(Saved entries)
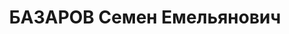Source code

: ---
title: БАЗАРОВ Семен Емельянович
description: "Род. в 1892, член ВКП(б). Проживал: г. Бузулук. Директор кирпичного\
  \ завода \n  Приговор: ВК ВС СССР, 04.02.1938 – ВМН. \n  Реабилитирован 04.06.1957"
---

-- What to work on --
Reproduce all the entries that precede this task, word for word, minus any pictures.

-- Response below --
Source code

: ---
title: БАЗАРОВ Семен Емельянович
description: "Род. в 1892, член ВКП(б). Проживал: г. Бузулук. Директор кирпичного\
  \ завода \n  Приговор: ВК ВС СССР, 04.02.1938 – ВМН. \n  Реабилитирован 04.06.1957"
---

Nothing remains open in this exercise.